[Collected data]
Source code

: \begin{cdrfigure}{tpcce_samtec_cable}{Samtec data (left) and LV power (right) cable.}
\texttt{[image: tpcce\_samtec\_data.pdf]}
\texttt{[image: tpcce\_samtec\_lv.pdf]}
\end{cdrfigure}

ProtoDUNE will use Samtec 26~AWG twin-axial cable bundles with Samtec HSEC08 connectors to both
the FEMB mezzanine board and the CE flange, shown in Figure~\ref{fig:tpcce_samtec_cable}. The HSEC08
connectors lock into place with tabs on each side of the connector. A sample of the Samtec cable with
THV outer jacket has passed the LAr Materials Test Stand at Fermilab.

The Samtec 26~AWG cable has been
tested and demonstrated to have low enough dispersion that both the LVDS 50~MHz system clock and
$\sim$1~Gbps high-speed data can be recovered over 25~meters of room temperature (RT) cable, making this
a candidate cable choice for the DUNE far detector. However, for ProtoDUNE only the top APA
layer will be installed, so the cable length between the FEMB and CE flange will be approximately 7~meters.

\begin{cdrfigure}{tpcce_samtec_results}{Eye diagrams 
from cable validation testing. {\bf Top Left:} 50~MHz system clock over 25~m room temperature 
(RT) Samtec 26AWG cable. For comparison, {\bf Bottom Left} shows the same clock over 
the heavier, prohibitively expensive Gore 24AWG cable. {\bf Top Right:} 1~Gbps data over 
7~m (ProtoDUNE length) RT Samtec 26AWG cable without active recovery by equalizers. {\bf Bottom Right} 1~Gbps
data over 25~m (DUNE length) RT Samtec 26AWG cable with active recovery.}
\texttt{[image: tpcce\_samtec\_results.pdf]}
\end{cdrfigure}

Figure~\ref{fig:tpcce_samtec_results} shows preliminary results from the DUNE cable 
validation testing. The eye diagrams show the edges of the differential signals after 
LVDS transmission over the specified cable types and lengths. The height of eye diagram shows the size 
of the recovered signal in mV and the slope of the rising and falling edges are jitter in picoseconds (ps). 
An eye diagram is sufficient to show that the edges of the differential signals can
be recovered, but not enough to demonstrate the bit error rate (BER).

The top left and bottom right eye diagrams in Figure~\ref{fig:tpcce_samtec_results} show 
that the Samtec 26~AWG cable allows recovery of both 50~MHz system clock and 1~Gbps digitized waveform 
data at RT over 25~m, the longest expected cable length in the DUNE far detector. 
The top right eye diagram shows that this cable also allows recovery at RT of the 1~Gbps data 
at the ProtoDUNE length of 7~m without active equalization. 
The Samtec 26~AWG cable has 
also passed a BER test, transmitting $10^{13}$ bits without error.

...

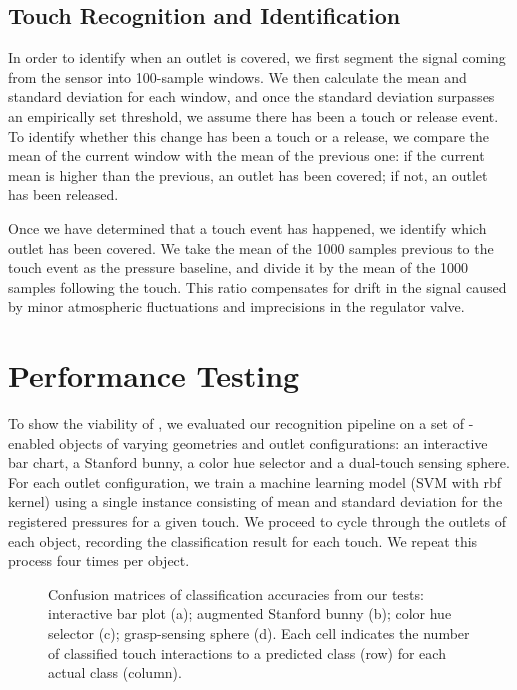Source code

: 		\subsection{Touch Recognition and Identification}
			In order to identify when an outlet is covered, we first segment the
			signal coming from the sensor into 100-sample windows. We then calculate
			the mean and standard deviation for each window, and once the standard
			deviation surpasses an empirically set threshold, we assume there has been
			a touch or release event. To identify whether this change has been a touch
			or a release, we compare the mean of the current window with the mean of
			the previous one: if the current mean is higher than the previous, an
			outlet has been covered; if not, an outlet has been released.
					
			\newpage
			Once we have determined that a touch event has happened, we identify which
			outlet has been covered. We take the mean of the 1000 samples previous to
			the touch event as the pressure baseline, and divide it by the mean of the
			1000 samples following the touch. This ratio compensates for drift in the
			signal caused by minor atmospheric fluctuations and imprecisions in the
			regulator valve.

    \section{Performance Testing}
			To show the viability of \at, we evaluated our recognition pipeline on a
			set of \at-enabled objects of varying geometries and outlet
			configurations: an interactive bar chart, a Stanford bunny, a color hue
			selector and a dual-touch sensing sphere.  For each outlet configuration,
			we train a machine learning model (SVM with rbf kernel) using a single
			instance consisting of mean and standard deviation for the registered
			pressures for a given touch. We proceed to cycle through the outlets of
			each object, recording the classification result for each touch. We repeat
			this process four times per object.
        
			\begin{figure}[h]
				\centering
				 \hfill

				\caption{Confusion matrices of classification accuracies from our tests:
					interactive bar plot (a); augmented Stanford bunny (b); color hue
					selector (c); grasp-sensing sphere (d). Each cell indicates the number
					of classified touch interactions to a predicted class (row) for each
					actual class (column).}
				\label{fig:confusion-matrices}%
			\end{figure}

_Exercise objective_: Only the lines that contain the string "flange" are to be copied from the records.

_Reply_:
the FEMB mezzanine board and the CE flange, shown in Figure~\ref{fig:tpcce_samtec_cable}. The HSEC08
layer will be installed, so the cable length between the FEMB and CE flange will be approximately 7~meters.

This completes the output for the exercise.